WPA2 security hole discovered

July 26, 2010 – 5:39 AM

Security experts at AirTight Networks have discovered a hole in the WPA2 Wi-Fi security protocol. The security hole was named as Hole 196 after the number of the relevant page in the IEEE 802.11 (2007) standard document:. Right at the bottom of this page, the IEEE introduces the keys used by WPA2: the PTK (Pairwise Transient Key), which is unique for every Wi-Fi client and used for unicast traffic, and the GTK (Group Temporal Key) used for broadcasts. While data forgeries and spoofed mac addresses can be detected with the PTK, the GTK does not offer this functionality.
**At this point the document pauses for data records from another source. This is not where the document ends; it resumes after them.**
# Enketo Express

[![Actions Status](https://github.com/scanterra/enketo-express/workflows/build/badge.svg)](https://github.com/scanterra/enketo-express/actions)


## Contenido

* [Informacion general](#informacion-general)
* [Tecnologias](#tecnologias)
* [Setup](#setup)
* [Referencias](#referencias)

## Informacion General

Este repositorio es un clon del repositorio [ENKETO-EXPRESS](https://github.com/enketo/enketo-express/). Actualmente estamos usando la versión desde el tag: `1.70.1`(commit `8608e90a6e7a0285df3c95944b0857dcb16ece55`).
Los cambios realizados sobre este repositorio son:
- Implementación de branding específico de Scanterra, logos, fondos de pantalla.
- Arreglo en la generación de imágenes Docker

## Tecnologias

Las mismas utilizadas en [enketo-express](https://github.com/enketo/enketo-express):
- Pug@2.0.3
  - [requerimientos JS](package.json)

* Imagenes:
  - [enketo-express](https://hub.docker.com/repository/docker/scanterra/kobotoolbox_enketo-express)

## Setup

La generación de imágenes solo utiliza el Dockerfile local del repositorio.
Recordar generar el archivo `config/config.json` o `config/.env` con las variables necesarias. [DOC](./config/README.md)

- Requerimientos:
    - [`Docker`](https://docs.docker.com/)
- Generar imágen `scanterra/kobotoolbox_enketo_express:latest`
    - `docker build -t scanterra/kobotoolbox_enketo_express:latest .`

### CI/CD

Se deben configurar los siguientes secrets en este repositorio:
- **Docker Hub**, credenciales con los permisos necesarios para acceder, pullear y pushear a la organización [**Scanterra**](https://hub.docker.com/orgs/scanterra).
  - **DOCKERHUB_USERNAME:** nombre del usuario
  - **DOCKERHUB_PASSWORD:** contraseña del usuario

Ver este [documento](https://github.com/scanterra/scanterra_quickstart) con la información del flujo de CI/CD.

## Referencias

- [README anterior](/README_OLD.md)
The AirTight experts say that this is the crux of the matter, because it allows a client to generate arbitrary broadcast packets other clients respond to with information about their secret PTKs which can be decrypted by attackers. AirTight reportedly only needed to add 10 extra lines of code to the Madwifi driver to make a PC with an ordinary Wi-Fi card act like an access point. Attackers could reportedly exploit this to cause damage on the network, for instance via denial-of-service (DoS) attacks. The experts say that the only factor mitigating the attack potential is that attackers need to be internal, authorised Wi-Fi users. They do not anticipate that a patch will become available because “Hole 196” is written into the standard.